Booth’s poverty maps showed the houses and streets of London colour-coded with seven categories. Above is an extract from one of the maps, and below it are Booth's seven categories. Despite their name the maps do not just display poverty, but rather relative wealth at both ends of the scale, and although the language used in the category labels makes frequent mention of class (and is rather Victorian in tone), Booth’s categorisation was based on a variety of factors including employment status, regularity of income and type of occupation.
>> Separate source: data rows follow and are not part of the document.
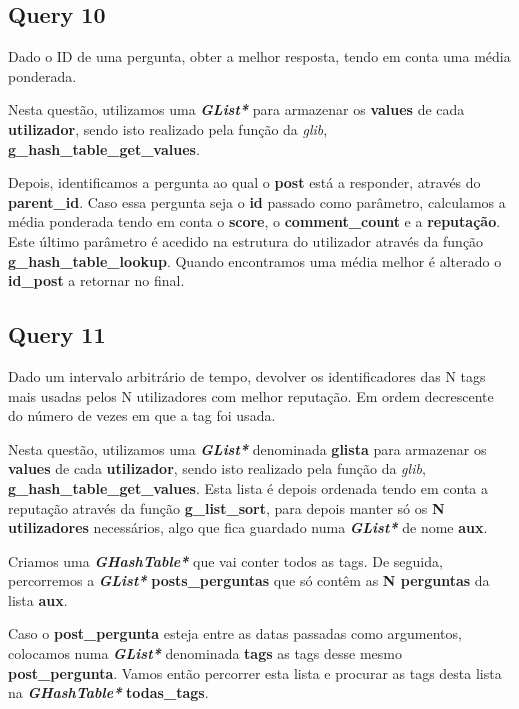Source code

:\documentclass[a4paper]{article}
\begin{document}
\subsection{Query 10}

Dado o ID de uma pergunta, obter a melhor resposta, tendo em conta
uma média ponderada.

Nesta questão, utilizamos uma \textit{\textbf{GList*}} para armazenar 
os \textbf{values} de cada \textbf{utilizador}, sendo isto realizado
pela função da \textit{glib}, \textbf{g\_hash\_table\_get\_values}.

Depois, identificamos a pergunta ao qual o \textbf{post} está a responder,
através do \textbf{parent\_id}. Caso essa pergunta seja o \textbf{id}
passado como parâmetro, calculamos a média ponderada tendo em conta o
\textbf{score}, o \textbf{comment\_count} e a \textbf{reputação}. Este
último parâmetro é acedido na estrutura do utilizador através da função
\textbf{g\_hash\_table\_lookup}. Quando encontramos uma média melhor é
alterado o \textbf{id\_post} a retornar no final.

\subsection{Query 11}

Dado um intervalo arbitrário de tempo, devolver os identificadores das N tags
mais usadas pelos N utilizadores com melhor reputação. Em ordem decrescente 
do número de vezes em que a tag foi usada.

Nesta questão, utilizamos uma \textit{\textbf{GList*}} denominada 
\textbf{glista} para armazenar os \textbf{values} de cada \textbf{utilizador},
sendo isto realizado pela função da \textit{glib}, 
\textbf{g\_hash\_table\_get\_values}. Esta lista é depois ordenada tendo em
conta a reputação através da função \textbf{g\_list\_sort}, para depois 
manter só os \textbf{N utilizadores} necessários, algo que fica guardado
numa \textit{\textbf{GList*}} de nome \textbf{aux}.

Criamos uma \textit{\textbf{GHashTable*}} que vai conter todos as tags.
De seguida, percorremos a \textit{\textbf{GList*}} \textbf{posts\_perguntas}
que só contêm as \textbf{N perguntas} da lista \textbf{aux}.

Caso o \textbf{post\_pergunta} esteja entre as datas passadas como argumentos,
colocamos numa \textit{\textbf{GList*}} denominada \textbf{tags} as tags desse
mesmo \textbf{post\_pergunta}. Vamos então percorrer esta lista e procurar
as tags desta lista na \textit{\textbf{GHashTable*}} \textbf{todas\_tags}.
\end{document}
Inevitably there are shortcomings to Booth’s methodology when held up against modern standards. Research has shown however that Booth was rigorous and consistent in his classification of data, and so we can at least rely on the study’s internal consistency. This forms the first major assumption of this analysis: that Booth’s work forms an accurate record of relative levels of wealth, and of their geographic distribution.

Vectorising messy maps

Some of the issues with Booth's colouring scheme
Examples of issues preventing automatic vectorisation

High quality digital scans of the maps are available on the LSE website, but unfortunately are not immediately suitable for spatial analysis, due to the sort of issues shown above. 1) The maps are covered with annotation of streets, buildings, and neighbourhoods; 2) Administrative areas are marked with dotted lines that pass through buildings; 3) Colours are not uniform, with overlapping text and building outlines; 4) Two categories use diagonal hatching made up of two different colours; 5) The lowest category uses the same black as the dashed borders. Before spatial analysis is possible, the files needed to be converted into clean digital vectors.

A further issue with vectorisation of the maps is that their colouring pays varying attention to the actual layout of buildings beneath it, as shown below. After considering various other approaches, this project took the approach of fully reproducing the colouring of the Booth maps. This forms our second major assumption, that distortions to data due to this issue will be even between categories and areas, and not unduly impact on our ability to compare them.

More issues with Booth's colouring scheme
Sometimes the exact outline of a building is followed; in other instances a series of buildings with space between them are grouped in a single swathe of colour

Doing it the hard way

One day we will be able to pass these scanned maps to an algorithm that will hand back perfectly formed vectors, labelled with the correct category. Unfortunately that day is not today. After various experiments with adjusting the image for use with existing applications that attempt this automated approach, and reviewing open source projects that have had success with automation, it became clear that the only immediately practical means of vectorising the maps was manually.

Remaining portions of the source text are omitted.